### [Supplied information]

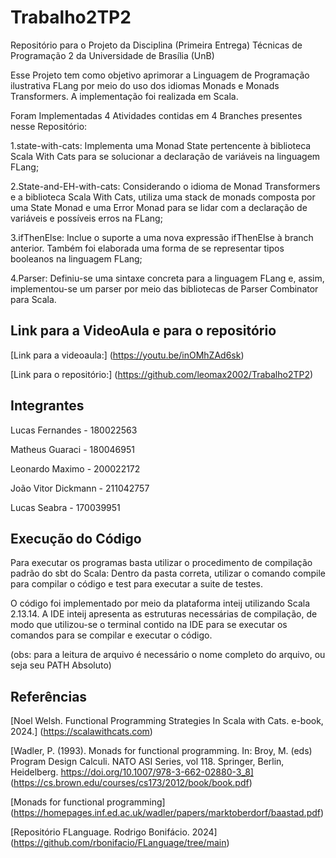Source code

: # Trabalho2TP2
Repositório para o Projeto da Disciplina (Primeira Entrega) Técnicas de Programação 2 da Universidade de Brasília (UnB)

Esse Projeto tem como objetivo aprimorar a Linguagem de Programação ilustrativa FLang por meio do uso dos idiomas Monads e Monads Transformers. A implementação foi realizada em Scala.

Foram Implementadas 4 Atividades contidas em 4 Branches presentes nesse Repositório:

1.state-with-cats: Implementa uma Monad State pertencente à biblioteca Scala With Cats para se solucionar a declaração de variáveis na linguagem FLang;

2.State-and-EH-with-cats: Considerando o idioma de Monad Transformers e a biblioteca Scala With Cats, utiliza uma stack de monads composta por uma State Monad e uma Error Monad para se lidar com a declaração de variáveis e possíveis erros na FLang; 

3.ifThenElse: Inclue o suporte a uma nova expressão ifThenElse à branch anterior. Também foi elaborada uma forma de se representar tipos booleanos na linguagem FLang;

4.Parser: Definiu-se uma sintaxe concreta para a linguagem FLang e, assim, implementou-se um parser por meio das bibliotecas de Parser Combinator para Scala.

## Link para a VideoAula e para o repositório
[Link para a videoaula:] (https://youtu.be/inOMhZAd6sk)

[Link para o repositório:] (https://github.com/leomax2002/Trabalho2TP2)

## Integrantes
Lucas Fernandes - 180022563 

Matheus Guaraci - 180046951 

Leonardo Maximo - 200022172 

João Vitor Dickmann - 211042757 

Lucas Seabra - 170039951 

## Execução do Código
Para executar os programas basta utilizar o procedimento de compilação padrão do sbt do Scala: Dentro da pasta correta, utilizar o comando compile para compilar o código e test para executar a suite de testes.

O código foi implementado por meio da plataforma inteij utilizando Scala 2.13.14. A IDE inteij apresenta as estruturas necessárias de compilação, de modo que utilizou-se o terminal contido na IDE para se executar os comandos para se compilar e executar o código.

(obs: para a leitura de arquivo é necessário o nome completo do arquivo, ou seja seu PATH Absoluto)

## Referências
[Noel Welsh. Functional Programming Strategies In Scala with Cats. e-book,
2024.] (https://scalawithcats.com)

[Wadler, P. (1993). Monads for functional programming. In: Broy, M. (eds) Program Design Calculi. NATO ASI Series, vol 118. Springer, Berlin, Heidelberg. https://doi.org/10.1007/978-3-662-02880-3_8] (https://cs.brown.edu/courses/cs173/2012/book/book.pdf)

[Monads for functional programming] (https://homepages.inf.ed.ac.uk/wadler/papers/marktoberdorf/baastad.pdf)

[Repositório FLanguage. Rodrigo Bonifácio. 2024] (https://github.com/rbonifacio/FLanguage/tree/main)

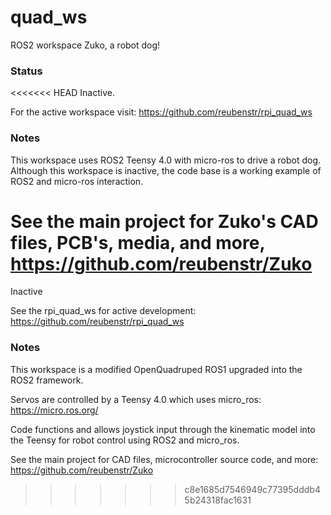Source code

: # quad_ws
ROS2 workspace Zuko, a robot dog! 

### Status

<<<<<<< HEAD
Inactive.

For the active workspace visit: https://github.com/reubenstr/rpi_quad_ws

### Notes

This workspace uses ROS2 Teensy 4.0 with micro-ros to drive a robot dog. Although this workspace is inactive, the code base is a working example of ROS2 and micro-ros interaction.

See the main project for Zuko's CAD files, PCB's, media, and more, https://github.com/reubenstr/Zuko 
=======
Inactive

See the rpi_quad_ws for active development: https://github.com/reubenstr/rpi_quad_ws

### Notes

This workspace is a modified OpenQuadruped ROS1 upgraded into the ROS2 framework. 

Servos are controlled by a Teensy 4.0 which uses micro_ros: https://micro.ros.org/

Code functions and allows joystick input through the kinematic model into the Teensy for robot control using ROS2 and micro_ros.

See the main project for CAD files, microcontroller source code, and more: https://github.com/reubenstr/Zuko
>>>>>>> c8e1685d7546949c77395dddb45b24318fac1631
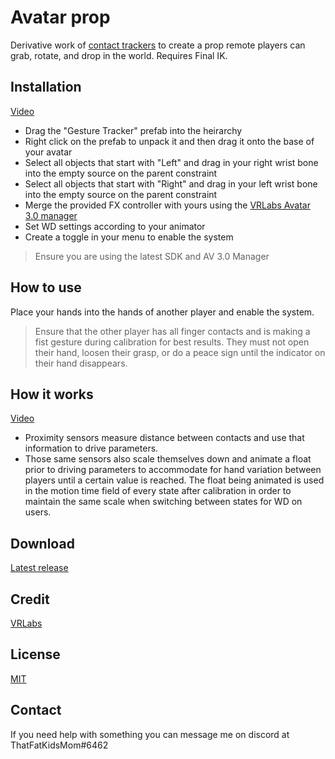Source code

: # Avatar prop

Derivative work of [contact trackers](https://github.com/VRLabs/Contact-Tracker) to create a prop remote players can grab, rotate, and drop in the world. Requires Final IK.

## **Installation**
[Video](https://youtu.be/cCnQug_tGXs)

- Drag the "Gesture Tracker" prefab into the heirarchy  
- Right click on the prefab to unpack it and then drag it onto the base of your avatar  
- Select all objects that start with "Left" and drag in your right wrist bone into the empty source on the parent constraint  
- Select all objects that start with "Right" and drag in your left wrist bone into the empty source on the parent constraint  
- Merge the provided FX controller with yours using the [VRLabs Avatar 3.0 manager](https://github.com/VRLabs/Avatars-3.0-Manager)  
- Set WD settings according to your animator  
- Create a toggle in your menu to enable the system   
>Ensure you are using the latest SDK and AV 3.0 Manager

## **How to use**
Place your hands into the hands of another player and enable the system.  
>Ensure that the other player has all finger contacts and is making a fist gesture during calibration for best results. They must not open their hand, loosen their grasp, or do a peace sign until the indicator on their hand disappears. 

## **How it works**
[Video](https://youtu.be/ANdXGCluxoI)
-  Proximity sensors measure distance between contacts and use that information to drive parameters.
-  Those same sensors also scale themselves down and animate a float prior to driving parameters to accommodate for hand variation between players until a certain value is reached. The float being animated is used in the motion time field of every state after calibration in order to maintain the same scale when switching between states for WD on users.

## **Download**
[Latest release](https://github.com/ThatFatKidsMom/Gesture-Tracker/releases/tag/1.0.0)

## **Credit**
[VRLabs](https://github.com/VRLabs)  

## **License**
[MIT](https://github.com/ThatFatKidsMom/Gesture-Tracker/blob/main/LICENSE)

## **Contact**
If you need help with something you can message me on discord at ThatFatKidsMom#6462
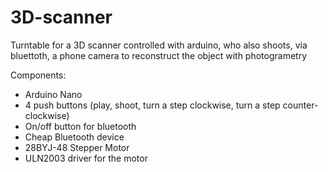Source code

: # 3D-scanner
Turntable for a 3D scanner controlled with arduino, who also shoots, via bluettoth, a phone camera to reconstruct the object with photogrametry

Components:

- Arduino Nano
- 4 push buttons (play, shoot, turn a step clockwise, turn a step counter-clockwise)
- On/off button for bluetooth
- Cheap Bluetooth device
- 28BYJ-48 Stepper Motor 
- ULN2003 driver for the motor

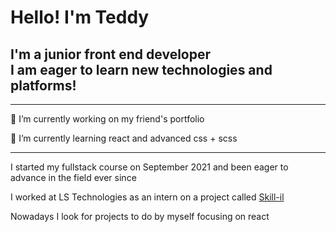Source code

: # Hello! I'm Teddy

## I'm a junior front end developer <br/> I am eager to learn new technologies and platforms!

---------------------------------------------------------
🔭 I’m currently working on my friend's portfolio

🌱 I’m currently learning react and advanced css + scss

---------------------------------------------------------
I started my fullstack course on September 2021 and been eager to advance in the field ever since

I worked at LS Technologies as an intern on a project called [Skill-il](https://skillil.co.il/)

Nowadays I look for projects to do by myself focusing on react


<!--
**Tedbool/Tedbool** is a ✨ _special_ ✨ repository because its `README.md` (this file) appears on your GitHub profile.

Here are some ideas to get you started:

- 🔭 I’m currently working on ...
- 🌱 I’m currently learning ...
- 👯 I’m looking to collaborate on ...
- 🤔 I’m looking for help with ...
- 💬 Ask me about ...
- 📫 How to reach me: ...
- 😄 Pronouns: ...
- ⚡ Fun fact: ...
-->
[Skill-il]: [http://github.com/github/markup/tree/master/lib/github/commands/rest2html](https://skillil.co.il/)

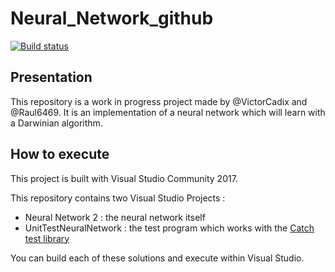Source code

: # Neural_Network_github
[![Build status](https://ci.appveyor.com/api/projects/status/ag67k7vs908ek79v?svg=true)](https://ci.appveyor.com/project/VictorCadix/neural-network-github)
## Presentation
This repository is a work in progress project made by @VictorCadix and @Raul6469. It is an implementation of a neural network which will learn with a Darwinian algorithm.

## How to execute
This project is built with Visual Studio Community 2017.

This repository contains two Visual Studio Projects :
- Neural Network 2 : the neural network itself
- UnitTestNeuralNetwork : the test program which works with the [Catch test library](https://github.com/philsquared/Catch)

You can build each of these solutions and execute within Visual Studio.
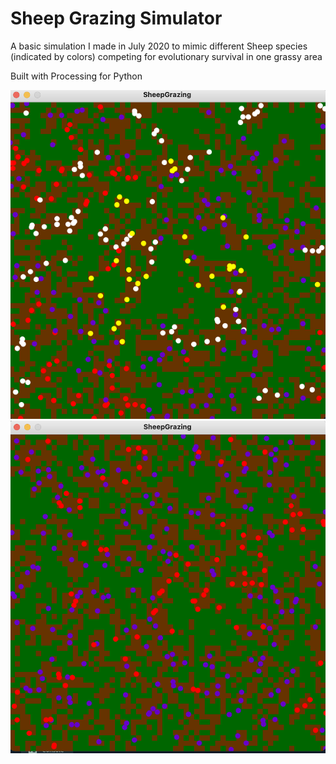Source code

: # Sheep Grazing Simulator

A basic simulation I made in July 2020 to mimic different Sheep species (indicated by colors) competing for evolutionary survival in one grassy area

Built with Processing for Python

<img src="https://github.com/daminals/SheepGrazing/blob/master/static/fight1.png">
<img src="https://github.com/daminals/SheepGrazing/blob/master/static/fight2.png">

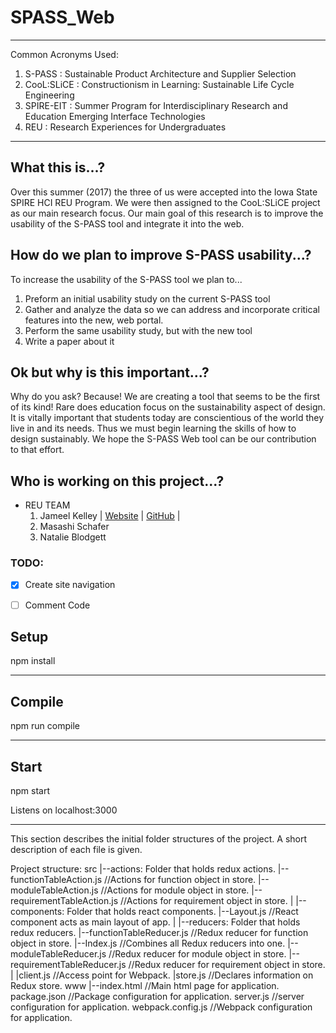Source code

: # SPASS_Web
---
Common Acronyms Used:
1. S-PASS : Sustainable Product Architecture and Supplier Selection
2. CooL:SLiCE : Constructionism in Learning: Sustainable Life Cycle Engineering
3. SPIRE-EIT : Summer Program for Interdisciplinary Research and Education Emerging Interface Technologies
4. REU : Research Experiences for Undergraduates
---
## What this is...?
Over this summer (2017) the three of us were accepted into the Iowa State SPIRE HCI REU Program. We were then assigned to the CooL:SLiCE project as our main research focus. Our main goal of this research is to improve the usability of the S-PASS tool and integrate it into the web.

## How do we plan to improve S-PASS usability...?
To increase the usability of the S-PASS tool we plan to...
1. Preform an initial usability study on the current S-PASS tool
2. Gather and analyze the data so we can address and incorporate critical features into the new, web portal.
3. Perform the same usability study, but with the new tool
4. Write a paper about it

## Ok but why is this important...?
Why do you ask? Because! We are creating a tool that seems to be the first of its kind! Rare does education focus on the sustainability aspect of design. It is vitally important that students today are conscientious of the world they live in and its needs. Thus we must begin learning the skills of how to design sustainably. We hope the S-PASS Web tool can be our contribution to that effort.

## Who is working on this project...?
* REU TEAM
  1. Jameel Kelley | [Website][1] | [GitHub][2] |
  2. Masashi Schafer
  3. Natalie Blodgett

### TODO:
- [x] Create site navigation
- [ ] Comment Code



[1]: https://jamkelley22.github.io/
[2]: https://github.com/JamKelley22



Setup
---
npm install

--------------------------------------------------------------------------------

Compile
---
npm run compile

--------------------------------------------------------------------------------

Start
---
npm start

Listens on localhost:3000

--------------------------------------------------------------------------------
This section describes the initial folder structures of the project. A short
description of each file is given.

Project structure:
src
|--actions: Folder that holds redux actions.
  |--functionTableAction.js     //Actions for function object in store.
  |--moduleTableAction.js       //Actions for module object in store.
  |--requirementTableAction.js  //Actions for requirement object in store.
  |
|--components: Folder that holds react components.
  |--Layout.js                  //React component acts as main layout of app.
  |
|--reducers: Folder that holds redux reducers.
  |--functionTableReducer.js    //Redux reducer for function object in store.
  |--Index.js                   //Combines all Redux reducers into one.
  |--moduleTableReducer.js      //Redux reducer for module object in store.
  |--requirementTableReducer.js //Redux reducer for requirement object in store.
  |
|client.js                      //Access point for Webpack.
|store.js                       //Declares information on Redux store.
www
|--index.html                   //Main html page for application.
package.json                    //Package configuration for application.
server.js                       //server configuration for application.
webpack.config.js               //Webpack configuration for application.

### [What is needed]
Reproduce exactly the lines from the beginning of the material down to the line containing "## Integrantes", both ends included, but not the pictures or anything after.

### [Your solution]
Source code

: # Trabalho2TP2
Repositório para o Projeto da Disciplina (Primeira Entrega) Técnicas de Programação 2 da Universidade de Brasília (UnB)

Esse Projeto tem como objetivo aprimorar a Linguagem de Programação ilustrativa FLang por meio do uso dos idiomas Monads e Monads Transformers. A implementação foi realizada em Scala.

Foram Implementadas 4 Atividades contidas em 4 Branches presentes nesse Repositório:

1.state-with-cats: Implementa uma Monad State pertencente à biblioteca Scala With Cats para se solucionar a declaração de variáveis na linguagem FLang;

2.State-and-EH-with-cats: Considerando o idioma de Monad Transformers e a biblioteca Scala With Cats, utiliza uma stack de monads composta por uma State Monad e uma Error Monad para se lidar com a declaração de variáveis e possíveis erros na FLang; 

3.ifThenElse: Inclue o suporte a uma nova expressão ifThenElse à branch anterior. Também foi elaborada uma forma de se representar tipos booleanos na linguagem FLang;

4.Parser: Definiu-se uma sintaxe concreta para a linguagem FLang e, assim, implementou-se um parser por meio das bibliotecas de Parser Combinator para Scala.

## Link para a VideoAula e para o repositório
[Link para a videoaula:] (https://youtu.be/inOMhZAd6sk)

[Link para o repositório:] (https://github.com/leomax2002/Trabalho2TP2)

## Integrantes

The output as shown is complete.